Pretty Little Liars tells the story of Aria, Spencer, Emily, and Hanna, four girls whose best friend, Alison, disappears one night during a slumber party. After their devastating loss the four girls drift apart, leading their own separate lives. Aria spends two years abroad in Iceland, Spencer immerses herself in her academic and extracurricular actives, Emily focuses on swimming, and Hanna loses weight and becomes the new "it" girl at their posh private school, Rosewood Day. Three years later, each of them begin receiving ominous text messages from someone named A, who threatens to expose their secrets—secrets only Alison knows.

The best thing about this book is the premise. In the hands of a good writer, this could have been an engaging read, but there is not one aspect of the story, other than the mystery, that was handled well. The characters are vapid and shallow, and an extraordinary amount of time is spent describing their appearance, in particular their designer clothing. The messages are appallingly unhealthy. One of the main romances is between Aria and her English teacher, which is presented as "true love" rather than an inappropriate affair between a young girl and a much older man, who as her teacher holds a lot of power over her. There are also implied messages about the importance of being thin, wealthy, and wearing designer labels.

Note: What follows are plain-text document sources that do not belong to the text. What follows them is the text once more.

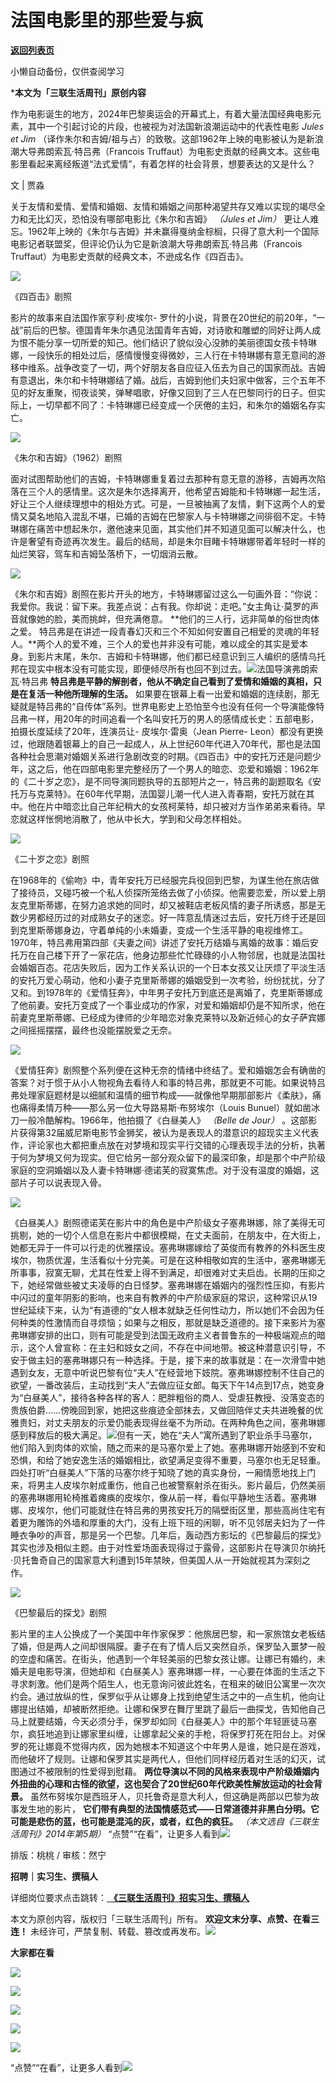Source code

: # 法国电影里的那些爱与疯

[**返回列表页**](/gzh/三联生活周刊)

小懒自动备份，仅供查阅学习

***本文为「三联生活周刊」原创内容**

  
  
作为电影诞生的地方，2024年巴黎奥运会的开幕式上，有着大量法国经典电影元素，其中一个引起讨论的片段，也被视为对法国新浪潮运动中的代表性电影 _Jules
et Jim_ （译作朱尔和吉姆/祖与占）的致敬。这部1962年上映的电影被认为是新浪潮大导弗朗索瓦·特吕弗（Francois
Truffaut）为电影史贡献的经典文本。这些电影里看起来离经叛道“法式爱情”，有着怎样的社会背景，想要表达的又是什么？  
  

文 | 贾淼

关于友情和爱情、爱情和婚姻、友情和婚姻之间那种渴望共存又难以实现的竭尽全力和无比幻灭，恐怕没有哪部电影比《朱尔和吉姆》 _（Jules et Jim）_
更让人难忘。1962年上映的《朱尔与吉姆》并未赢得戛纳金棕榈，只得了意大利一个国际电影记者联盟奖，但评论仍认为它是新浪潮大导弗朗索瓦·特吕弗（Francois
Truffaut）为电影史贡献的经典文本，不逊成名作《四百击》。

![](https://mmbiz.qpic.cn/sz_mmbiz_jpg/mscgUN7TcTINyEc6BpsV7zVU5iaDD3S3wzKr4kBrmDhNhggYPZvCbdOtpxorGILwquIP7gPYAZiaZ7KnPWUdWiccA/640?wx_fmt=jpeg&from;=appmsg)

《四百击》剧照

影片的故事来自法国作家亨利·皮埃尔-
罗什的小说，背景在20世纪的前20年，“一战”前后的巴黎。德国青年朱尔遇见法国青年吉姆，对诗歌和雕塑的同好让两人成为恨不能分享一切所爱的知己。他们结识了貌似没心没肺的美丽德国女孩卡特琳娜，一段快乐的相处过后，感情慢慢变得微妙，三人行在卡特琳娜有意无意间的游移中维系。战争改变了一切，两个好朋友各自应征入伍去为自己的国家而战。吉姆有意退出，朱尔和卡特琳娜结了婚。战后，吉姆到他们夫妇家中做客，三个五年不见的好友重聚，彻夜谈笑，弹琴唱歌，好像又回到了三人在巴黎同行的日子。但实际上，一切早都不同了：卡特琳娜已经变成一个厌倦的主妇，和朱尔的婚姻名存实亡。

![](https://mmbiz.qpic.cn/sz_mmbiz_jpg/mscgUN7TcTINyEc6BpsV7zVU5iaDD3S3wnQwD7icnERC8EKuSz9OLPLtDzGJpGAzqJr9BYPxFwVsZrjrmSykUyvw/640?wx_fmt=jpeg&from;=appmsg)

《朱尔和吉姆》（1962）剧照

面对试图帮助他们的吉姆，卡特琳娜重复着过去那种有意无意的游移，吉姆再次陷落在三个人的感情里。这次是朱尔选择离开，他希望吉姆能和卡特琳娜一起生活，好让三个人继续理想中的相处方式。可是，一旦被抽离了友情，剩下这两个人的爱情又莫名地陷入混乱不堪，已婚的吉姆在巴黎家人与卡特琳娜之间徘徊不定。卡特琳娜在痛苦中想起朱尔，邀他速来见面，其实他们并不知道见面可以解决什么，也许是奢望有奇迹再次发生。最后的结局，却是朱尔目睹卡特琳娜带着年轻时一样的灿烂笑容，驾车和吉姆坠落桥下，一切烟消云散。

![](https://mmbiz.qpic.cn/sz_mmbiz_jpg/mscgUN7TcTINyEc6BpsV7zVU5iaDD3S3wg561lWse6hkNiaRAibS14FdHdYjCgM3wUaLFIA7I3cl3FnISlRCVQhmg/640?wx_fmt=jpeg&from;=appmsg)

《朱尔和吉姆》剧照在影片开头的地方，卡特琳娜留过这么一句画外音：“你说：我爱你。我说：留下来。我差点说：占有我。你却说：走吧。”女主角让·莫罗的声音就像她的脸，美而挑衅，但充满倦意。
**他们的三人行，远非简单的俗世肉体之爱。
特吕弗是在讲述一段青春幻灭和三个不知如何安置自己相爱的灵魂的年轻人。**两个人的爱不难，三个人的爱也并非没有可能，难以成全的其实是爱本身。到影片末尾，朱尔、吉姆和卡特琳娜，他们都已经意识到三人编织的感情乌托邦在现实中根本没有可能实现，即便倾尽所有也回不到过去。![](https://mmbiz.qpic.cn/sz_mmbiz_jpg/mscgUN7TcTINyEc6BpsV7zVU5iaDD3S3wibas2UtPicicQcJFyJMlA8QktTjXW9hTsOxmpyj6SNvQOoGxR1iaVI2aYA/640?wx_fmt=jpeg&from;=appmsg)法国导演弗朗索瓦·特吕弗
**特吕弗是平静的解剖者，他从不确定自己看到了爱情和婚姻的真相，只是在复活一种他所理解的生活。**
如果要在银幕上看一出爱和婚姻的连续剧，那无疑就是特吕弗的“自传体”系列。世界电影史上恐怕至今也没有任何一个导演能像特吕弗一样，用20年的时间追看一个名叫安托万的男人的感情成长史：五部电影，拍摄长度延续了20年，连演员让-
皮埃尔·雷奥（Jean Pierre-
Leon）都没有更换过，他跟随着银幕上的自己一起成人，从上世纪60年代进入70年代，那也是法国各种社会思潮对婚姻关系进行急剧改变的时期。《四百击》中的安托万还是问题少年，这之后，他在四部电影里完整经历了一个男人的暗恋、恋爱和婚姻：1962年的《二十岁之恋》，是不同导演同题执导的五部短片之一，特吕弗的副题取名《安托万与克莱特》。在60年代早期，法国婴儿潮一代人进入青春期，安托万就在其中。他在片中暗恋比自己年纪稍大的女孩柯莱特，却只被对方当作弟弟来看待。早恋就这样怅惘地消散了，他从中长大，学到和父母怎样相处。

![](https://mmbiz.qpic.cn/sz_mmbiz_jpg/mscgUN7TcTINyEc6BpsV7zVU5iaDD3S3wt2y6BxMXU1TImxKQib4OjshIA6mw51gkbUW3MMC27tkvcGiaXxb7wlfw/640?wx_fmt=jpeg&from;=appmsg)

《二十岁之恋》剧照

在1968年的《偷吻》中，青年安托万已经服完兵役回到巴黎，为谋生他在旅店做了接待员，又碰巧被一个私人侦探所笼络去做了小侦探。他需要恋爱，所以爱上朋友克里斯蒂娜，在努力追求她的同时，却又被鞋店老板风情的妻子所诱惑，那是无数少男都经历过的对成熟女子的迷恋。好一阵意乱情迷过去后，安托万终于还是回到克里斯蒂娜身边，守着单纯的小未婚妻，变成一个生活平静的电视维修工。1970年，特吕弗用第四部《夫妻之间》讲述了安托万结婚与离婚的故事：婚后安托万在自己楼下开了一家花店，他身边那些忙忙碌碌的小人物邻居，也就是法国社会婚姻百态。花店失败后，因为工作关系认识的一个日本女孩又让厌烦了平淡生活的安托万爱心萌动，他和小妻子克里斯蒂娜的婚姻受到一次考验，纷纷扰扰，分了又和。到1978年的《爱情狂奔》，中年男子安托万到底还是离婚了，克里斯蒂娜成了他前妻。安托万变成了一个事业成功的作家，对爱和婚姻却仍是不知所求，他在前妻克里斯蒂娜、已经成为律师的少年暗恋对象克莱特以及新近倾心的女子萨宾娜之间摇摇摆摆，最终也没能摆脱爱之无奈。

![](https://mmbiz.qpic.cn/sz_mmbiz_jpg/mscgUN7TcTINyEc6BpsV7zVU5iaDD3S3wC7S8LHqC3kmZnAjjTATgY5Vny1d0bYhFc9RCR1IzWJfHl0A6JeU8CA/640?wx_fmt=jpeg&from;=appmsg)

《爱情狂奔》剧照整个系列便在这种无奈的情绪中终结了。爱和婚姻怎会有确凿的答案？对于惯于从小人物视角去看待人和事的特吕弗，那就更不可能。如果说特吕弗处理家庭题材是以细腻和温情的细节构成——就像他早期那部影片《柔肤》，痛也痛得柔情万种——那么另一位大导路易斯·布努埃尔（Louis
Bunuel）就如凿冰刀一般冷酷解构。1966年，他拍摄了《白昼美人》 _（Belle de Jour）_
。这部影片获得第32届威尼斯电影节金狮奖，被认为是表现人的潜意识的超现实主义代表作，评论家也大都把重点放在对梦境和现实平行交错的心理表现手法的分析，执著于何为梦境又何为现实。但它给另一部分观众留下的最深印象，却是那个中产阶级家庭的空洞婚姻以及人妻卡特琳娜·德诺芙的寂寞焦虑。对于没有温度的婚姻，这部片子可以说表现入骨。

![](https://mmbiz.qpic.cn/sz_mmbiz_jpg/mscgUN7TcTINyEc6BpsV7zVU5iaDD3S3wP0Imc7PvN5pSRdSaDLmJ42CzDyaX0HmOLjnpT7iciclPz0tnz6XTpO0A/640?wx_fmt=jpeg&from;=appmsg)

《白昼美人》剧照德诺芙在影片中的角色是中产阶级女子塞弗琳娜，除了美得无可挑剔，她的一切个人信息在影片中都很模糊，在丈夫面前，在朋友中，在大街上，她都无异于一件可以行走的优雅摆设。塞弗琳娜嫁给了英俊而有教养的外科医生皮埃尔，物质优渥，生活看似十分完美。可是在这种相敬如宾的生活中，塞弗琳娜无所事事，寂寞无聊，尤其在性爱上得不到满足，却很难对丈夫启齿。长期的压抑之下，她经常做些被丈夫凌辱的白日怪梦。塞弗琳娜在婚姻内的强烈性压抑，有影片中闪过的童年阴影的影响，也来自有教养的中产阶级家庭的常识，这种常识从19世纪延续下来，认为“有道德的”女人根本就缺乏任何性动力，所以她们不会因为任何种类的性激情而自寻烦恼；如果与之相反，那就是缺乏道德的。接下来影片为塞弗琳娜安排的出口，则有可能是受到法国无政府主义者普鲁东的一种极端观点的暗示，这个人曾宣称：在主妇和妓女之间，不存在中间地带。被这种潜意识引导，不安于做主妇的塞弗琳娜只有一种选择。于是，接下来的故事就是：在一次滑雪中她遇到女友，无意中听说巴黎有位“夫人”在经营地下妓院。塞弗琳娜控制不住自己的欲望，一番改装后，主动找到“夫人”去做应征女郎。每天下午14点到17点，她变身为“白昼美人”，接待各种各样的客人：肥胖粗俗的商人、受虐狂教授、没落变态的贵族伯爵……傍晚回到家，她把这些痕迹全部抹去，又做回陪伴丈夫共进晚餐的优雅贵妇，对丈夫朋友的示爱仍能表现得丝毫不为所动。在两种角色之间，塞弗琳娜感到释放后的极大满足。![](https://mmbiz.qpic.cn/sz_mmbiz_jpg/mscgUN7TcTINyEc6BpsV7zVU5iaDD3S3wuIibRU1ITDuKPJfNYYJJIsEOn7Zl346Zs9LpibrOhBBGHyhdzlvzj1JA/640?wx_fmt=jpeg&from;=appmsg)但有一天，她在“夫人”寓所遇到了职业杀手马塞尔，他们陷入到肉体的欢愉，随之而来的是马塞尔爱上了她。塞弗琳娜开始感到不安和恐惧，和给了她安逸生活的婚姻相比，欲望满足变得不重要，马塞尔也无足轻重。四处打听“白昼美人”下落的马塞尔终于知晓了她的真实身份，一厢情愿地找上门来，将男主人皮埃尔射成重伤，他自己也被警察射杀在街头。影片最后，仍然美丽的塞弗琳娜用轮椅推着瘫痪的皮埃尔，像从前一样，看似平静地生活着。塞弗琳娜、皮埃尔，他们可能就住在特吕弗的男孩安托万的隔壁街区里，那些高尚住宅有着更为雕饰的外墙和厚重的大门，没有上班下班的闲聊，听不见邻居夫妇为了一件睡衣争吵的声音，那是另一个巴黎。几年后，轰动西方影坛的《巴黎最后的探戈》其实也涉及相似主题。由于对性爱场面表现得过于露骨，这部影片在导演贝尔纳托·贝托鲁奇自己的国家意大利遭到15年禁映，但美国人从一开始就视其为深刻之作。

![](https://mmbiz.qpic.cn/sz_mmbiz_jpg/mscgUN7TcTINyEc6BpsV7zVU5iaDD3S3ww8ePEJPddaYxdevuUSSRkCdJvqCicfnurBv00PMARZQJ3aDuS8p8jsA/640?wx_fmt=jpeg&from;=appmsg)

《巴黎最后的探戈》剧照

影片里的主人公换成了一个美国中年作家保罗：他旅居巴黎，和一家旅馆女老板结了婚，但是两人之间却很隔膜。妻子在有了情人后又突然自杀，保罗坠入噩梦一般的空虚和痛苦。在街头，他遇到一个年轻美丽的巴黎女孩让娜。让娜已有婚约，未婚夫是电影导演，但她却和《白昼美人》塞弗琳娜一样，一心要在体面的生活之下寻求刺激。他们是两个陌生人，也无意询问彼此姓名，在租来的破旧公寓里一次次约会。通过放纵的性，保罗似乎从让娜身上找到绝望生活之中的一点生机，他向让娜提出结婚，却被断然拒绝。让娜和保罗在舞厅里跳了最后一曲探戈，告知他自己马上就要结婚，今天必须分手，保罗却如同《白昼美人》中的那个年轻匪徒马塞尔，疯狂地追到让娜家里纠缠，让娜拿起父亲的手枪，将保罗打死在阳台上。对保罗的死让娜竟不觉得内疚，因为她根本不知道这个中年男人是谁，她只是在游戏，而他破坏了规则。让娜和保罗其实是两代人，但他们同样经历着对生活的幻灭，试图通过不被限制的性爱得到慰藉。
**两位导演以不同的风格来表现中产阶级婚姻内外扭曲的心理和古怪的欲望，这也契合了20世纪60年代欧美性解放运动的社会背景。**
虽然布努埃尔是西班牙人，贝托鲁奇是意大利人，但这确是两部以巴黎为故事发生地的影片，
**它们带有典型的法国情感范式——日常道德并非黑白分明。它可能是悲伤的蓝，也可能是混沌的灰，或者，红色的疯狂。**
_（本文选自《三联生活周刊》2014年第5期）_
“点赞”“在看”，让更多人看到![](https://mmbiz.qpic.cn/mmbiz_gif/c2Sib3Mp7pON9hkSZwdTibRHNZSMPyiapUCHJwlyoZVBC3SfmPmF0VKjkm3NiaToQloHFJ6icyicqZnqgXp6pSQJt5gg/640?wx_fmt=gif&wxfrom;=5&wx;_lazy=1&tp;=wxpic)  
  
  
  
  
  

排版：桃桃 / 审核：然宁

  
 **招聘｜实习生、撰稿人**  

详细岗位要求点击跳转：[
**《三联生活周刊》招实习生、撰稿人**](http://mp.weixin.qq.com/s?__biz=MTc5MTU3NTYyMQ==&mid=2651136871&idx=3&sn=f1c0777fe9d31881e5dfca68ebc2937f&chksm=5907324d6e70bb5b3546dfe1c7b31b5fe05664bebbf36356ba9a1a352e0678444cad62875ad4&scene=21#wechat_redirect)

本文为原创内容，版权归「三联生活周刊」所有。 **欢迎文末分享、点赞、在看三连！**
未经许可，严禁复制、转载、篡改或再发布。![](https://mmbiz.qpic.cn/sz_mmbiz_png/Gg7Qtoh7Aic9ZTmAdCc80b4nD7xicgPt863QWU7oNswDx19XrjfTtSl8QwatY2EEZGuNd1WRRiapDZjcDhTnNYmBg/640?wx_fmt=other&wxfrom;=5&wx;_lazy=1&wx;_co=1&retryload;=1&tp;=webp)

 **大家都在看**

  

[![](https://mmbiz.qpic.cn/mmbiz_jpg/c2Sib3Mp7pONpdFrunWdJia5mb5KiaM0SOPNbvu8FItnIx1WBKllh4r5pdRZIiam7AFzJ7XhjT8WmAuH6Suxe62Xgg/640?wx_fmt=jpeg&wxfrom;=5&wx;_lazy=1&wx;_co=1&tp;=wxpic)](http://mp.weixin.qq.com/s?__biz=MTc5MTU3NTYyMQ==&mid=2651405455&idx=1&sn=c2ed3d59c699c2af60e8264aa32f0e68&chksm=590b2da56e7ca4b30176aec88728cd02fff90f567566249b945e1bd35141a1ebb9be381d8961&scene=21#wechat_redirect)

[![](https://mmbiz.qpic.cn/mmbiz_jpg/c2Sib3Mp7pOP25e3e8xkW1aXSbMTtCibb08Dgmjwibf0rXES48ZjoG4ibdQRSuc8jo3PcCQibEjUKdGgyKYP0jqKqFw/640?wx_fmt=jpeg&from;=appmsg)](http://mp.weixin.qq.com/s?__biz=MTc5MTU3NTYyMQ==&mid=2651408379&idx=1&sn=472d5bc3f8ec55fae33f025e4fadafbb&chksm=590b56d16e7cdfc7eaa1be1e6d57d4aa36d08d92ee99fa43f088bb59c624726764b5f3ce15ab&scene=21#wechat_redirect)

[![](https://mmbiz.qpic.cn/mmbiz_jpg/c2Sib3Mp7pOP25e3e8xkW1aXSbMTtCibb0VyM2ctXyn8KnhpFYRXHygtKCUCHKsEicUL51kp1F9MhtIIkVUeZgfZA/640?wx_fmt=jpeg&from;=appmsg)](http://mp.weixin.qq.com/s?__biz=MTc5MTU3NTYyMQ==&mid=2651408443&idx=1&sn=74bd40eaa984b94f48a8ea54e673f9ec&chksm=590b59116e7cd007deba0e8a7b8734639c1cb668410c1c3cc010f538f0d90c2a113c6cd7fda2&scene=21#wechat_redirect)  

![](https://mmbiz.qpic.cn/sz_mmbiz_png/Gg7Qtoh7Aic9ZTmAdCc80b4nD7xicgPt86k1kgpU51hWCHjV92ryhVW35PLCvLhxLw9XDhXjgeDyZhHSx5EbRcfg/640?wx_fmt=other&wxfrom;=5&wx;_lazy=1&wx;_co=1&retryload;=1&tp;=webp)

  
[![](https://mmbiz.qpic.cn/mmbiz_jpg/c2Sib3Mp7pOOscRuZrCibCxsE1u7UtPialkZVdnsVfBBVIibicXz2dOryRyANicobSjntgBDLQWwVDLqIjZ68BicsnwDQ/640?wx_fmt=jpeg&from;=appmsg&wxfrom;=5&wx;_lazy=1&wx;_co=1&tp;=wxpic)]()  
  
“点赞”“在看”，让更多人看到![](https://mmbiz.qpic.cn/mmbiz_gif/c2Sib3Mp7pON9hkSZwdTibRHNZSMPyiapUCHJwlyoZVBC3SfmPmF0VKjkm3NiaToQloHFJ6icyicqZnqgXp6pSQJt5gg/640?wx_fmt=gif&from;=appmsg&wxfrom;=5&wx;_lazy=1&tp;=wxpic)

The writing was very clunky and unpolished. The dialogue was unrealistic, particularly when it came to the parents. There was an excessive use of dialogue tags and an excessive use of words other than "said." Characters "squeaked," "whispered," "spat," "murmured," and "threw in" all on one page, in the course of one conversation. While I'm hardly a stickler for the "only use said" rule, I found it very distracting here. Instead of relying on the dialogue itself to show how the characters are speaking, the dialogue tags tell us how the lines are being delivered. Shepard also tends to abuse adverbs throughout the text. Most times they were unnecessary, and sometimes they were downright awkward. In one example, a boy "messily dribbled" beer down his chin. The word "messily" is unneeded because it's implied by the situation.

I won't be reading on in the series, although I'm mildly interested to know who A is. The mystery is intriguing, but I don't care what happens to any of the characters, and I can't suffer through glorified student/teacher relationships, or poor writing to satisfy my curiosity. Those who enjoyed the Gossip Girl series will probably enjoy this one.